Выбрать главу

— Дрянь, — швырнул окровавленный нож наземь свирепый боярин, — такой хулёвиной я только твою башку отсеку! Кинжал вострый есть?

Коренастый хозяин выпустил из рук задние ноги зверя и скрылся в деревянной постройке. А Митька будто прирос руками к лохматым ушам.

— Шамширу надо было брать, Яков Данилыч, ась? — молвил Митрий Батыршин с опаской глядя на сердитого хозяина.

— В манду херась, — сплюнул царёв кравчий. — Точить ножики надо лучше. Я стольником наточился... в свои времена. Ручку наблу́дил за этим делом — беспутный отрок обзавидуется.

Другой раз Митрий погоготал бы над таковскими словами барина. А сейчас он глазел на хозяина, в котором невесть с чего пробудился пьяный воложанский рыболов, и не узнавал его — иной боярин. “Не начал бы он сечь нас, как окаянный Ташков секёт своих холопов…” — распереживался конопатый смерд и с тоской посмотрел на острые клыки зверя.

Мужик вынес новый нож, острее прежнего, и Яков Лихой довершил дело — отсёк наконец-то башку могучему кабану. Боярин вцепился левой рукой в чёрно-бурую шерсть и воздел голову зверя к эмпиреям!

“На кой чёрт я привёз его на это игрище... — опечалился конопатый холоп. — Рупь серебром зазря потратили.”

Да нет... сущеглупый смерд. Никто зазря звериной кровью рубаху не мажет... Известно, к тому же, с чего, вдруг, в барине пробудился пьяный воложанский рыболов. Не ты ли возжелал подсобить закручинившемуся хозяину недавно, ась? В манду херась, конопатая мразь...

Отделай их всех, Яков Данилович! Ножом вострым!

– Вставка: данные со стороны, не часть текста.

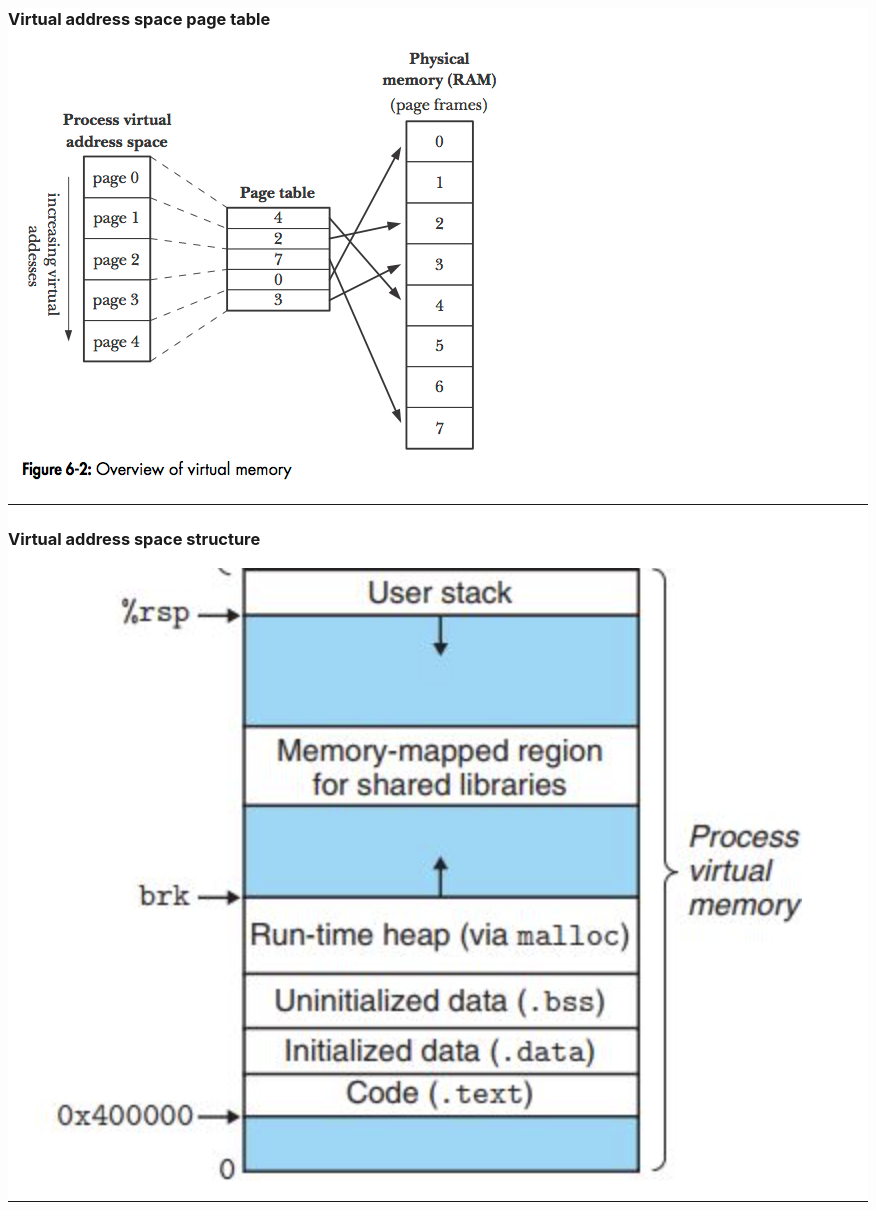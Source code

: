 
### Virtual address space page table

![Virtual Address Space](pic/virtual-address-space-page-table.png)

---

### Virtual address space structure

![Virtual Address Space](pic/virtual-address-space-structure.png)

---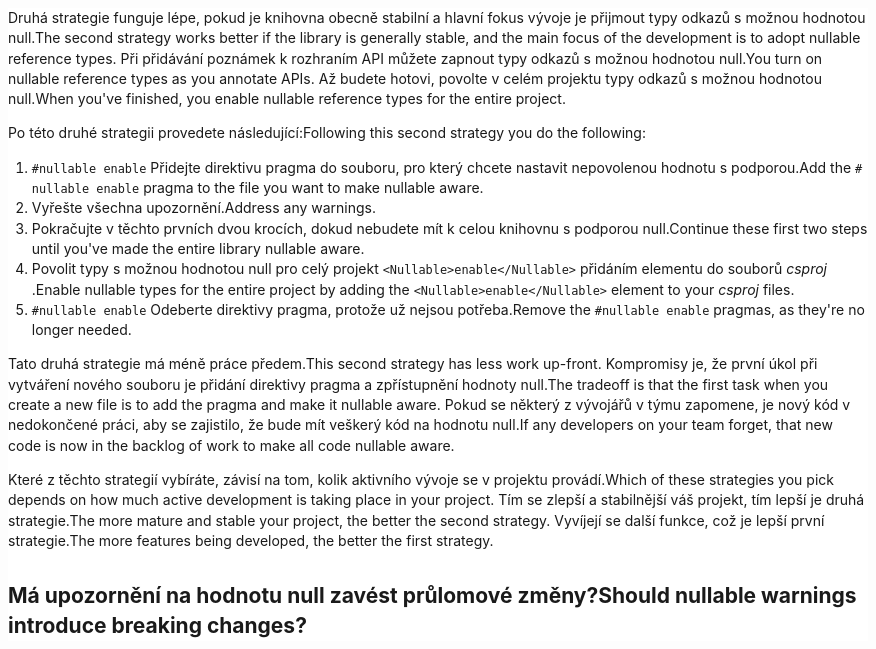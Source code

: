 <span data-ttu-id="3b7ea-147">Druhá strategie funguje lépe, pokud je knihovna obecně stabilní a hlavní fokus vývoje je přijmout typy odkazů s možnou hodnotou null.</span><span class="sxs-lookup"><span data-stu-id="3b7ea-147">The second strategy works better if the library is generally stable, and the main focus of the development is to adopt nullable reference types.</span></span> <span data-ttu-id="3b7ea-148">Při přidávání poznámek k rozhraním API můžete zapnout typy odkazů s možnou hodnotou null.</span><span class="sxs-lookup"><span data-stu-id="3b7ea-148">You turn on nullable reference types as you annotate APIs.</span></span> <span data-ttu-id="3b7ea-149">Až budete hotovi, povolte v celém projektu typy odkazů s možnou hodnotou null.</span><span class="sxs-lookup"><span data-stu-id="3b7ea-149">When you've finished, you enable nullable reference types for the entire project.</span></span>

<span data-ttu-id="3b7ea-150">Po této druhé strategii provedete následující:</span><span class="sxs-lookup"><span data-stu-id="3b7ea-150">Following this second strategy you do the following:</span></span>

1. <span data-ttu-id="3b7ea-151">`#nullable enable` Přidejte direktivu pragma do souboru, pro který chcete nastavit nepovolenou hodnotu s podporou.</span><span class="sxs-lookup"><span data-stu-id="3b7ea-151">Add the `#nullable enable` pragma to the file you want to make nullable aware.</span></span>
1. <span data-ttu-id="3b7ea-152">Vyřešte všechna upozornění.</span><span class="sxs-lookup"><span data-stu-id="3b7ea-152">Address any warnings.</span></span>
1. <span data-ttu-id="3b7ea-153">Pokračujte v těchto prvních dvou krocích, dokud nebudete mít k celou knihovnu s podporou null.</span><span class="sxs-lookup"><span data-stu-id="3b7ea-153">Continue these first two steps until you've made the entire library nullable aware.</span></span>
1. <span data-ttu-id="3b7ea-154">Povolit typy s možnou hodnotou null pro celý projekt `<Nullable>enable</Nullable>` přidáním elementu do souborů *csproj* .</span><span class="sxs-lookup"><span data-stu-id="3b7ea-154">Enable nullable types for the entire project by adding the `<Nullable>enable</Nullable>` element to your *csproj* files.</span></span> 
1. <span data-ttu-id="3b7ea-155">`#nullable enable` Odeberte direktivy pragma, protože už nejsou potřeba.</span><span class="sxs-lookup"><span data-stu-id="3b7ea-155">Remove the `#nullable enable` pragmas, as they're no longer needed.</span></span>

<span data-ttu-id="3b7ea-156">Tato druhá strategie má méně práce předem.</span><span class="sxs-lookup"><span data-stu-id="3b7ea-156">This second strategy has less work up-front.</span></span> <span data-ttu-id="3b7ea-157">Kompromisy je, že první úkol při vytváření nového souboru je přidání direktivy pragma a zpřístupnění hodnoty null.</span><span class="sxs-lookup"><span data-stu-id="3b7ea-157">The tradeoff is that the first task when you create a new file is to add the pragma and make it nullable aware.</span></span> <span data-ttu-id="3b7ea-158">Pokud se některý z vývojářů v týmu zapomene, je nový kód v nedokončené práci, aby se zajistilo, že bude mít veškerý kód na hodnotu null.</span><span class="sxs-lookup"><span data-stu-id="3b7ea-158">If any developers on your team forget, that new code is now in the backlog of work to make all code nullable aware.</span></span>

<span data-ttu-id="3b7ea-159">Které z těchto strategií vybíráte, závisí na tom, kolik aktivního vývoje se v projektu provádí.</span><span class="sxs-lookup"><span data-stu-id="3b7ea-159">Which of these strategies you pick depends on how much active development is taking place in your project.</span></span> <span data-ttu-id="3b7ea-160">Tím se zlepší a stabilnější váš projekt, tím lepší je druhá strategie.</span><span class="sxs-lookup"><span data-stu-id="3b7ea-160">The more mature and stable your project, the better the second strategy.</span></span> <span data-ttu-id="3b7ea-161">Vyvíjejí se další funkce, což je lepší první strategie.</span><span class="sxs-lookup"><span data-stu-id="3b7ea-161">The more features being developed, the better the first strategy.</span></span>

## <a name="should-nullable-warnings-introduce-breaking-changes"></a><span data-ttu-id="3b7ea-162">Má upozornění na hodnotu null zavést průlomové změny?</span><span class="sxs-lookup"><span data-stu-id="3b7ea-162">Should nullable warnings introduce breaking changes?</span></span>
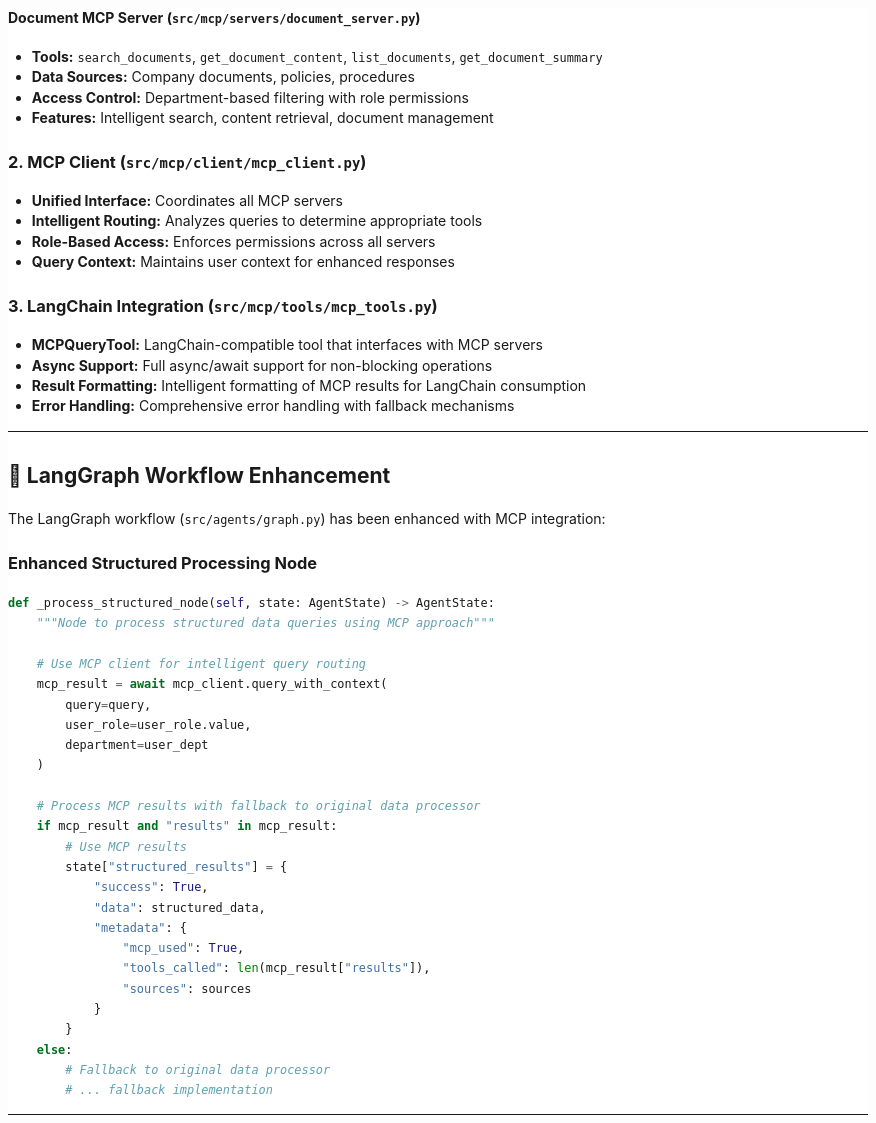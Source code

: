 #### **Document MCP Server** (`src/mcp/servers/document_server.py`)
- **Tools:** `search_documents`, `get_document_content`, `list_documents`, `get_document_summary`
- **Data Sources:** Company documents, policies, procedures
- **Access Control:** Department-based filtering with role permissions
- **Features:** Intelligent search, content retrieval, document management

### **2. MCP Client** (`src/mcp/client/mcp_client.py`)
- **Unified Interface:** Coordinates all MCP servers
- **Intelligent Routing:** Analyzes queries to determine appropriate tools
- **Role-Based Access:** Enforces permissions across all servers
- **Query Context:** Maintains user context for enhanced responses

### **3. LangChain Integration** (`src/mcp/tools/mcp_tools.py`)
- **MCPQueryTool:** LangChain-compatible tool that interfaces with MCP servers
- **Async Support:** Full async/await support for non-blocking operations
- **Result Formatting:** Intelligent formatting of MCP results for LangChain consumption
- **Error Handling:** Comprehensive error handling with fallback mechanisms

---

## 🔄 **LangGraph Workflow Enhancement**

The LangGraph workflow (`src/agents/graph.py`) has been enhanced with MCP integration:

### **Enhanced Structured Processing Node**
```python
def _process_structured_node(self, state: AgentState) -> AgentState:
    """Node to process structured data queries using MCP approach"""
    
    # Use MCP client for intelligent query routing
    mcp_result = await mcp_client.query_with_context(
        query=query,
        user_role=user_role.value,
        department=user_dept
    )
    
    # Process MCP results with fallback to original data processor
    if mcp_result and "results" in mcp_result:
        # Use MCP results
        state["structured_results"] = {
            "success": True,
            "data": structured_data,
            "metadata": {
                "mcp_used": True,
                "tools_called": len(mcp_result["results"]),
                "sources": sources
            }
        }
    else:
        # Fallback to original data processor
        # ... fallback implementation
```

---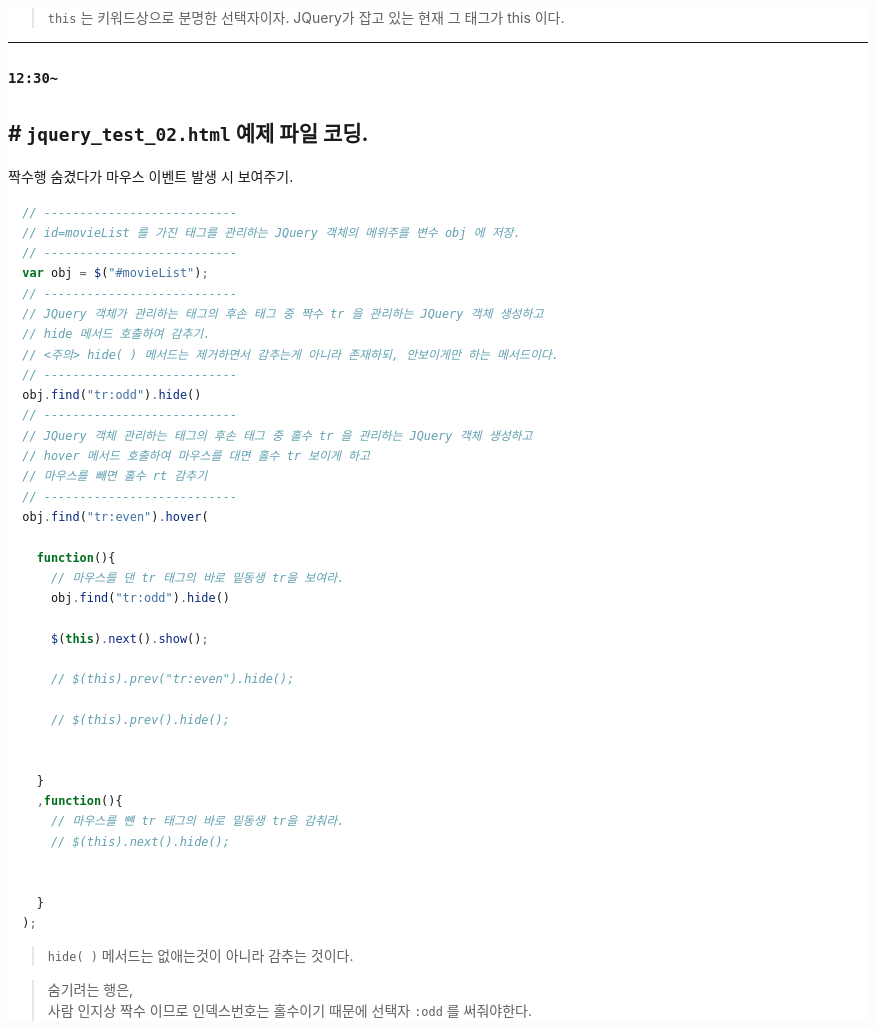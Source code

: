 > `this` 는 키워드상으로 분명한 선택자이자. JQuery가 잡고 있는 현재 그 태그가 this 이다.  

----
### `12:30~`

## # `jquery_test_02.html` 예제 파일 코딩.  

짝수행 숨겼다가 마우스 이벤트 발생 시 보여주기.  

```javascript
  // ---------------------------
  // id=movieList 를 가진 태그를 관리하는 JQuery 객체의 메위주를 변수 obj 에 저장.
  // ---------------------------
  var obj = $("#movieList");
  // ---------------------------
  // JQuery 객체가 관리하는 태그의 후손 태그 중 짝수 tr 을 관리하는 JQuery 객체 생성하고
  // hide 메서드 호출하여 감추기.
  // <주의> hide( ) 메서드는 제거하면서 감추는게 아니라 존재하되, 안보이게만 하는 메서드이다.  
  // ---------------------------
  obj.find("tr:odd").hide()
  // ---------------------------
  // JQuery 객체 관리하는 태그의 후손 태그 중 홀수 tr 을 관리하는 JQuery 객체 생성하고
  // hover 메서드 호출하여 마우스를 대면 홀수 tr 보이게 하고
  // 마우스를 빼면 홀수 rt 감추기
  // ---------------------------
  obj.find("tr:even").hover(

    function(){
      // 마우스를 댄 tr 태그의 바로 밑동생 tr을 보여라.
      obj.find("tr:odd").hide()

      $(this).next().show();
      
      // $(this).prev("tr:even").hide();
      
      // $(this).prev().hide();
      
      
    }
    ,function(){
      // 마우스를 뺸 tr 태그의 바로 밑동생 tr을 감춰라.
      // $(this).next().hide();
      
      
    }
  );
```
> `hide( )` 메서드는 없애는것이 아니라 감추는 것이다.    

> 숨기려는 행은,  
> 사람 인지상 짝수 이므로 인덱스번호는 홀수이기 때문에 선택자 `:odd` 를 써줘야한다.  
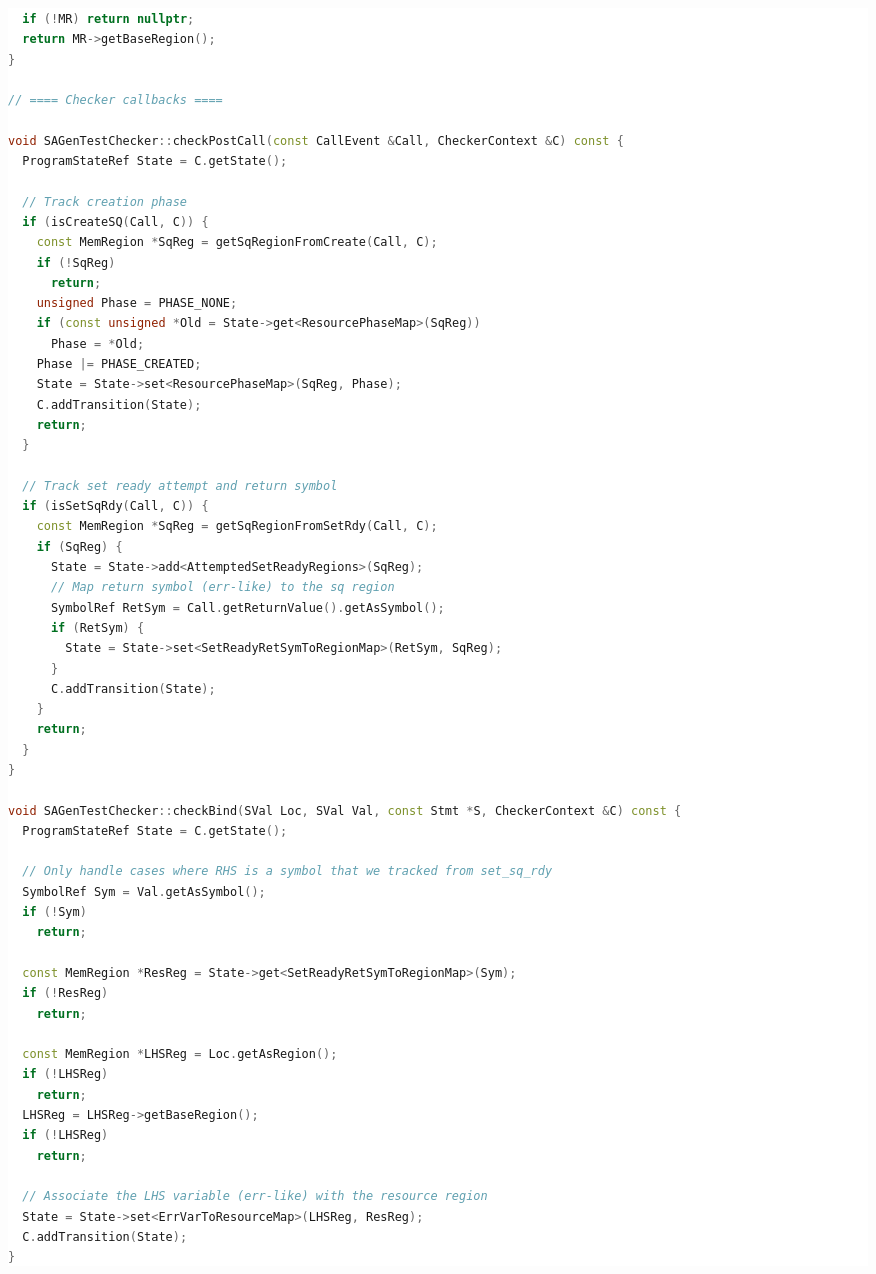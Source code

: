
 ```cpp
  if (!MR) return nullptr;
  return MR->getBaseRegion();
}

// ==== Checker callbacks ====

void SAGenTestChecker::checkPostCall(const CallEvent &Call, CheckerContext &C) const {
  ProgramStateRef State = C.getState();

  // Track creation phase
  if (isCreateSQ(Call, C)) {
    const MemRegion *SqReg = getSqRegionFromCreate(Call, C);
    if (!SqReg)
      return;
    unsigned Phase = PHASE_NONE;
    if (const unsigned *Old = State->get<ResourcePhaseMap>(SqReg))
      Phase = *Old;
    Phase |= PHASE_CREATED;
    State = State->set<ResourcePhaseMap>(SqReg, Phase);
    C.addTransition(State);
    return;
  }

  // Track set ready attempt and return symbol
  if (isSetSqRdy(Call, C)) {
    const MemRegion *SqReg = getSqRegionFromSetRdy(Call, C);
    if (SqReg) {
      State = State->add<AttemptedSetReadyRegions>(SqReg);
      // Map return symbol (err-like) to the sq region
      SymbolRef RetSym = Call.getReturnValue().getAsSymbol();
      if (RetSym) {
        State = State->set<SetReadyRetSymToRegionMap>(RetSym, SqReg);
      }
      C.addTransition(State);
    }
    return;
  }
}

void SAGenTestChecker::checkBind(SVal Loc, SVal Val, const Stmt *S, CheckerContext &C) const {
  ProgramStateRef State = C.getState();

  // Only handle cases where RHS is a symbol that we tracked from set_sq_rdy
  SymbolRef Sym = Val.getAsSymbol();
  if (!Sym)
    return;

  const MemRegion *ResReg = State->get<SetReadyRetSymToRegionMap>(Sym);
  if (!ResReg)
    return;

  const MemRegion *LHSReg = Loc.getAsRegion();
  if (!LHSReg)
    return;
  LHSReg = LHSReg->getBaseRegion();
  if (!LHSReg)
    return;

  // Associate the LHS variable (err-like) with the resource region
  State = State->set<ErrVarToResourceMap>(LHSReg, ResReg);
  C.addTransition(State);
}

```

Прелюбодейка очнулась на сене, когда стало светать... Крестьянина рядом не было, смолкли крики гуляющих у берега речки. Приподнявшись со стожка, она откашлялась, а потом с неудовольствием смяла белесый колту́н на рыжеватых локонах — сгусток живой воды, смачная отметина недавнего курощупа. Никакого сладостного томления в нутре не имелось. Разум переполнился стыдом, голова затрещала столь сильно, будто это она вылакала в одну глотку кувшин браги. Безсоромная блядь вскочила на ноги, взмахнула руками, попыталась взлететь... подпрыгнула даже, как стравус заморский... хрен! Грешная ночь кончилась — чары улетучились из срамного сознания...

Она вышла из сруба... дошла до речки, искупалась в тёплой воде, а потом долго ещё стояла по чрево во влаге, с великим усердием стирая с тела проказы минувшей ночки, будто стремилась навсегда смыть с себя окаянное блядство. Пле́ха через лесок выбралась на тракт и затаилась в кустах. Показалась повозка — удача! “Катись же сюда, миленький мой... побеседуем, поблядуем”. Погоняя вороным жеребцом, в одноколке катил староста-войт. Безсоромная шабо́лда вышла на дорогу и расставила руки. Мужик остановил коня, разинув со страха рот... впав в оцепенение... Его язык врос в нёбо и приклеился там навсегда.

— Сползай, червь! Сымай по́рты, рубаху, пояс, — захрипела ведьма.

Староста жижицей стёк с облучка... Он медленно стянул со ступней сапоги... снял пояс, порты... рубаху. Крестьянин неотрывно смотрел на ведьму. Казалось, что сейчас он в любой миг может рухнуть в обморок. Трясущимися руками он стал стягивать со ступней бязевые обмотки. Его шапка-четырёхклинка свалилась наземь...

— Портки оставь! — рявкнула грабительница. — Тяни остальное мне. Живее, ты, киселя́й!

Староста исполнил волю блядухи и только потом рухнул в обморок. Прелюбодейка плюнула на бездыханное тело... с беглостью натянула на себя порты и рубаху, обвязалась поясом, вскочила на облучок и полетела по тракту, погоняя жеребцом... Впереди показались знакомые очертания — Данилова слобода. Ёра добавила коню плетей — тот с рыси перешёл на галоп. Не доезжая до имения, она остановила жеребца, слезла с облучка, и пеше подрапала к плетённому забору. В кустах спал ярыга, подложив под голову шапку-колпак и кулак. Он очнулся, зевнул до хруста в челюсти, продрал глаза и увидел, как через плетень лезет шальной крестьянин с густой златоволосой шевелюрой.

— На Ивана Купала гулял, сатана рыжая, — усмехнулся соглядатай и снова завалился под куст.

К счастию гулящей, она поспела в хоромы раньше, чем боярин и его холоп... Митрий Батыршин управлял рыдваном, в сене лежал ряженый дворянин Лихой. Приятели вели милую беседу.